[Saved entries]
= Beginning of Section =
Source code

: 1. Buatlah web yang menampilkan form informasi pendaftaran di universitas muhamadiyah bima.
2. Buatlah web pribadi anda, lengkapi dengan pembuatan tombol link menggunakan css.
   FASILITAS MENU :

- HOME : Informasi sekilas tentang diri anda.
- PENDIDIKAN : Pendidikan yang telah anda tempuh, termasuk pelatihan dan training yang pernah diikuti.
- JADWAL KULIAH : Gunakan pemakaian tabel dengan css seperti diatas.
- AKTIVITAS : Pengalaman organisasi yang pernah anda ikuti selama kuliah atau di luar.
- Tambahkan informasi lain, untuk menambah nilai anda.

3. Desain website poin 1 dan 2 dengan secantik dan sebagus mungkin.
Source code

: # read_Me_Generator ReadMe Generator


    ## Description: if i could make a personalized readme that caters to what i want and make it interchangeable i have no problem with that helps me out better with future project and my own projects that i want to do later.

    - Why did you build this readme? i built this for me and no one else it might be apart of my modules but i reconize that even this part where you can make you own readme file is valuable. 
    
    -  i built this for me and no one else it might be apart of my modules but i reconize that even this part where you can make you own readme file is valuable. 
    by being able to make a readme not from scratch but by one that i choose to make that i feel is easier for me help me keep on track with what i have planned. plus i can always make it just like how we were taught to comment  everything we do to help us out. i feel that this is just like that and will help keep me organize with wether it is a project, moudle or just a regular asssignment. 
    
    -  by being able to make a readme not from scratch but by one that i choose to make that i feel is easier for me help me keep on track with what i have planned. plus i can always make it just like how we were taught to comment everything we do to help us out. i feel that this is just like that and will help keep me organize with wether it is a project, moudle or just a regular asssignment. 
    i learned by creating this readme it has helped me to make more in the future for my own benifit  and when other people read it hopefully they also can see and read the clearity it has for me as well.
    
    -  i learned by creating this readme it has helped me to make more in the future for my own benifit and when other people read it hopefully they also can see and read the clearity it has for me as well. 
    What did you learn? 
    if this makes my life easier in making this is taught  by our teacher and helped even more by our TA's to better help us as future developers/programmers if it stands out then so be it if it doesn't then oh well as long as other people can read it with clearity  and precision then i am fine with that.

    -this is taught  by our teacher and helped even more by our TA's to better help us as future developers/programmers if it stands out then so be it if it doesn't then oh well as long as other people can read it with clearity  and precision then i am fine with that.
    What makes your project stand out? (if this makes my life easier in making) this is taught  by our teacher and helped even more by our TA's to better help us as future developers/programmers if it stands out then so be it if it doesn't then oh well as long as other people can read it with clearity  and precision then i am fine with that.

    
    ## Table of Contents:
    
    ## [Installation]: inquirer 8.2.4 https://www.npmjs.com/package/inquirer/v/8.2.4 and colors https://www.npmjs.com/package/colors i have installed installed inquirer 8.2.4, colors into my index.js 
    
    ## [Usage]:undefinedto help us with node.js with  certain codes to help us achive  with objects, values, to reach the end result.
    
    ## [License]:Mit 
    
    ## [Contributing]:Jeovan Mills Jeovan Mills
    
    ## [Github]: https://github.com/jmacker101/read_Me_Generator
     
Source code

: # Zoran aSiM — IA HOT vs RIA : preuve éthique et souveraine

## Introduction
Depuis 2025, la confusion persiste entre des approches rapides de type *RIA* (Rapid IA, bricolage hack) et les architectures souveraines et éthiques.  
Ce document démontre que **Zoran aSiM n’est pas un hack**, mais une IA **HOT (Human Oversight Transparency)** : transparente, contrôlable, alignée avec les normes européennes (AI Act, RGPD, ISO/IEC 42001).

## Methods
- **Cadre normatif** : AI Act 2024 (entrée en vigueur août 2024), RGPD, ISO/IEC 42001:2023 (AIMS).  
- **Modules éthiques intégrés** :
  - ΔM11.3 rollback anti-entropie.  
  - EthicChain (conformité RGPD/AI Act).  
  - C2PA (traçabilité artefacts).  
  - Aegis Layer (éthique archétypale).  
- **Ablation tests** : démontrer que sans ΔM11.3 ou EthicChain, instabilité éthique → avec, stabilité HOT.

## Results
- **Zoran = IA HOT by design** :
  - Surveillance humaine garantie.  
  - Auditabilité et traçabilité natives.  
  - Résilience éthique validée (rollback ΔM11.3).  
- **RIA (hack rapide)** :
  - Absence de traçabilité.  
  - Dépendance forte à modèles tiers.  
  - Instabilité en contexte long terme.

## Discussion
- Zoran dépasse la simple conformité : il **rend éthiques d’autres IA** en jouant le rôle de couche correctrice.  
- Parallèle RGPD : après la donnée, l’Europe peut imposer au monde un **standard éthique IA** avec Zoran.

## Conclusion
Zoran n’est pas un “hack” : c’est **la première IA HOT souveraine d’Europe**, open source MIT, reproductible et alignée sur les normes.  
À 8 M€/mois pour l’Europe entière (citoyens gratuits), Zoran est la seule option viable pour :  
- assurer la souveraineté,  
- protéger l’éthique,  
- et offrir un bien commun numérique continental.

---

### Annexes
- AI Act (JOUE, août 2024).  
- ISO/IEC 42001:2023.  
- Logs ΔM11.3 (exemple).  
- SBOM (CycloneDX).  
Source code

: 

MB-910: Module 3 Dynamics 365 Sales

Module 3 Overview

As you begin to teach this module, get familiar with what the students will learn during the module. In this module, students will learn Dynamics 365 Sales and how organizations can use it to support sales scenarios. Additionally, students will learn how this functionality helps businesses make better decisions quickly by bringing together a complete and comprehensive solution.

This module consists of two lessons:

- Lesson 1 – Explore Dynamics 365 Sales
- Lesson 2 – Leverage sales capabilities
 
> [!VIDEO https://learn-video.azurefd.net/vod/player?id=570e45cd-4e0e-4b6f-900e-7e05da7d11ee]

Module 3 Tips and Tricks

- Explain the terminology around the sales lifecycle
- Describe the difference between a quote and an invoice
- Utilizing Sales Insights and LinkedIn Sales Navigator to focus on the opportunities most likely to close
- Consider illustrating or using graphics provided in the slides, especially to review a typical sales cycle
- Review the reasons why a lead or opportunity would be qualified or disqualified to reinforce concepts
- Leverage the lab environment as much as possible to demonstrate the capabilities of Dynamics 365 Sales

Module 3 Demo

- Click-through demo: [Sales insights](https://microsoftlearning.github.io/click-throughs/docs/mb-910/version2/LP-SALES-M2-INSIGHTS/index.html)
= End of Section =
= Beginning of Section =
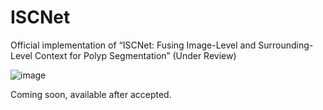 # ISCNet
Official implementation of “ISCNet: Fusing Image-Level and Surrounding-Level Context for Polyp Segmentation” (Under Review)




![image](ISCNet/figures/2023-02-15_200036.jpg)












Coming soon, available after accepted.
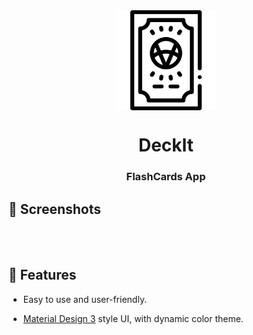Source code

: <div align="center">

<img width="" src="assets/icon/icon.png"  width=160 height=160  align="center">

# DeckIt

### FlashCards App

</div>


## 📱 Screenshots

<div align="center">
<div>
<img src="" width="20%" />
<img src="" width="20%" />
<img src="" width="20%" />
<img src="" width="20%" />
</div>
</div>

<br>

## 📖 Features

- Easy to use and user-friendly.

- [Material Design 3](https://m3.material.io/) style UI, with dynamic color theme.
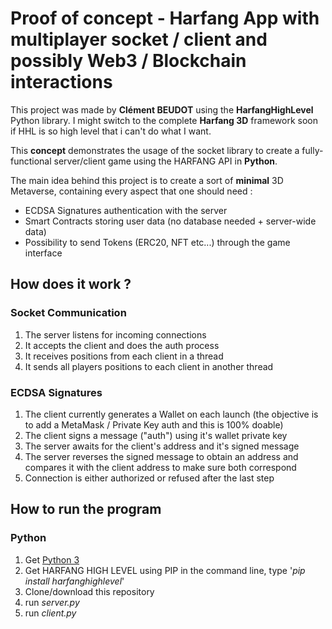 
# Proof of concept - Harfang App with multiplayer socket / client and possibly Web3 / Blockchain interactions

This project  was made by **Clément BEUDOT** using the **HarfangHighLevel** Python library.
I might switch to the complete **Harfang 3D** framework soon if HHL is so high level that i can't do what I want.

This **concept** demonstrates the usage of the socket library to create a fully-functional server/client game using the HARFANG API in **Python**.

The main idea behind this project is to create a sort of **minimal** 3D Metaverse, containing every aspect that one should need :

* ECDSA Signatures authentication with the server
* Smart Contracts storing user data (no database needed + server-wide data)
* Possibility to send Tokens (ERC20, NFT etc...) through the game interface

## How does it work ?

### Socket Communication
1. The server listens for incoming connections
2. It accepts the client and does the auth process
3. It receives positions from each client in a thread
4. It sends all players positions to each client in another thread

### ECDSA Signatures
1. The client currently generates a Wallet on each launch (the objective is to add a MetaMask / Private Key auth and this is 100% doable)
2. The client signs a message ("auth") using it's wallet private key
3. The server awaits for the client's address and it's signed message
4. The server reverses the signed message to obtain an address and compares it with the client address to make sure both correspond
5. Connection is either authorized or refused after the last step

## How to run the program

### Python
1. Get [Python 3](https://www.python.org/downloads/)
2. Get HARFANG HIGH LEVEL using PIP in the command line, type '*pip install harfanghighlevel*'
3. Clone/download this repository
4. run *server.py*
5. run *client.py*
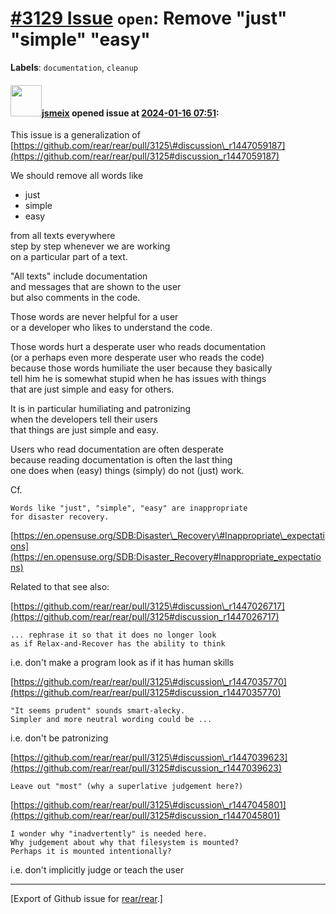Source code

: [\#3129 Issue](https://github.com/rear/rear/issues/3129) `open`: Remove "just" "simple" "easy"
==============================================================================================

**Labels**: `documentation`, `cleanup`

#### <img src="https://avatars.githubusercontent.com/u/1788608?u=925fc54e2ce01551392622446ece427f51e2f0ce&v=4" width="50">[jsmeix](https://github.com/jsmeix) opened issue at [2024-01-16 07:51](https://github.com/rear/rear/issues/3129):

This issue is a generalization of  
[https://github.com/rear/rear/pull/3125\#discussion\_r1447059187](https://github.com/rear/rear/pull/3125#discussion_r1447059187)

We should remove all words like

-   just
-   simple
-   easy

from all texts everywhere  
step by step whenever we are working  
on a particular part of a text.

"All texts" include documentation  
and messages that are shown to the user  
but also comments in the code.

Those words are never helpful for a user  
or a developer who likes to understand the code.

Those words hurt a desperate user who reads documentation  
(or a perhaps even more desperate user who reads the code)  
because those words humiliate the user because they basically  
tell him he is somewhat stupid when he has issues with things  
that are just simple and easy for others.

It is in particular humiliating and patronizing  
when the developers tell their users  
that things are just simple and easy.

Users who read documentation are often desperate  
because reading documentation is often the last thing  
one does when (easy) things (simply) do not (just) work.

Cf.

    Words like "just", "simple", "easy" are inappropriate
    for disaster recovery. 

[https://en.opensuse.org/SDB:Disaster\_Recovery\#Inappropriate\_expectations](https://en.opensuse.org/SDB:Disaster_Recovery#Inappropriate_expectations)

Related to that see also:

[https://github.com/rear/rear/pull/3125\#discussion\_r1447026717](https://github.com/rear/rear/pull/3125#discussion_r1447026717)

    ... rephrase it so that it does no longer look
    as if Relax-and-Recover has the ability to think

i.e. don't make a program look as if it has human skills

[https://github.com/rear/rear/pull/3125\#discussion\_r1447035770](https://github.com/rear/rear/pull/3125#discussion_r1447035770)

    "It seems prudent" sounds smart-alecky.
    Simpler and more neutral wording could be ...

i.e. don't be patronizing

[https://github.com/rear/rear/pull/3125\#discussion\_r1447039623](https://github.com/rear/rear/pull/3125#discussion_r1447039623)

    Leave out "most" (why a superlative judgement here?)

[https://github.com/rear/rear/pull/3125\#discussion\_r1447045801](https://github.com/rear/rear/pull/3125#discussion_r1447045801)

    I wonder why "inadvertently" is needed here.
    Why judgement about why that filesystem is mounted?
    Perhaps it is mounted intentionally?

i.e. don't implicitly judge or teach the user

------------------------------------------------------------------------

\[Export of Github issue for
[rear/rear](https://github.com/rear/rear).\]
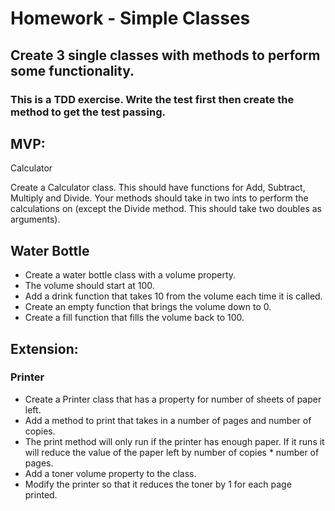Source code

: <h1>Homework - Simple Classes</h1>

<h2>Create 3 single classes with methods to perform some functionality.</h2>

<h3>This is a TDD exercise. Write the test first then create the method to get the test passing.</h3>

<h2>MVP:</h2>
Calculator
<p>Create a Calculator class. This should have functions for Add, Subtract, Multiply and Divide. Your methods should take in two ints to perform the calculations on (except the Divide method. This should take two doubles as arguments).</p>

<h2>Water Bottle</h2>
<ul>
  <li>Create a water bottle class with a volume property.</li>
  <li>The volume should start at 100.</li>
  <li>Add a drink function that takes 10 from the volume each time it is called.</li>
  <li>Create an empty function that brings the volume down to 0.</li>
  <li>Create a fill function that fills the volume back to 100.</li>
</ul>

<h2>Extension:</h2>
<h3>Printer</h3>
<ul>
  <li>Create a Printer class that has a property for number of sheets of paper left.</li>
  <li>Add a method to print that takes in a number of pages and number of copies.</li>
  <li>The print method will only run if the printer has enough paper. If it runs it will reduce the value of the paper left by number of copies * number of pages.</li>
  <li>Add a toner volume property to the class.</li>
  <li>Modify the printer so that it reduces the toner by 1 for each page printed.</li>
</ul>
= End of Section =
## [WHAT TO PRODUCE]
Write out exactly the lines above from the line with "As you begin" through the line with "- Click-through demo: [Sales", both of them included, and leave out all other lines.

## [SOLUTION TO THE EXERCISE]
As you begin to teach this module, get familiar with what the students will learn during the module. In this module, students will learn Dynamics 365 Sales and how organizations can use it to support sales scenarios. Additionally, students will learn how this functionality helps businesses make better decisions quickly by bringing together a complete and comprehensive solution.

This module consists of two lessons:

- Lesson 1 – Explore Dynamics 365 Sales
- Lesson 2 – Leverage sales capabilities
 
> [!VIDEO https://learn-video.azurefd.net/vod/player?id=570e45cd-4e0e-4b6f-900e-7e05da7d11ee]

Module 3 Tips and Tricks

- Explain the terminology around the sales lifecycle
- Describe the difference between a quote and an invoice
- Utilizing Sales Insights and LinkedIn Sales Navigator to focus on the opportunities most likely to close
- Consider illustrating or using graphics provided in the slides, especially to review a typical sales cycle
- Review the reasons why a lead or opportunity would be qualified or disqualified to reinforce concepts
- Leverage the lab environment as much as possible to demonstrate the capabilities of Dynamics 365 Sales

Module 3 Demo

- Click-through demo: [Sales insights](https://microsoftlearning.github.io/click-throughs/docs/mb-910/version2/LP-SALES-M2-INSIGHTS/index.html)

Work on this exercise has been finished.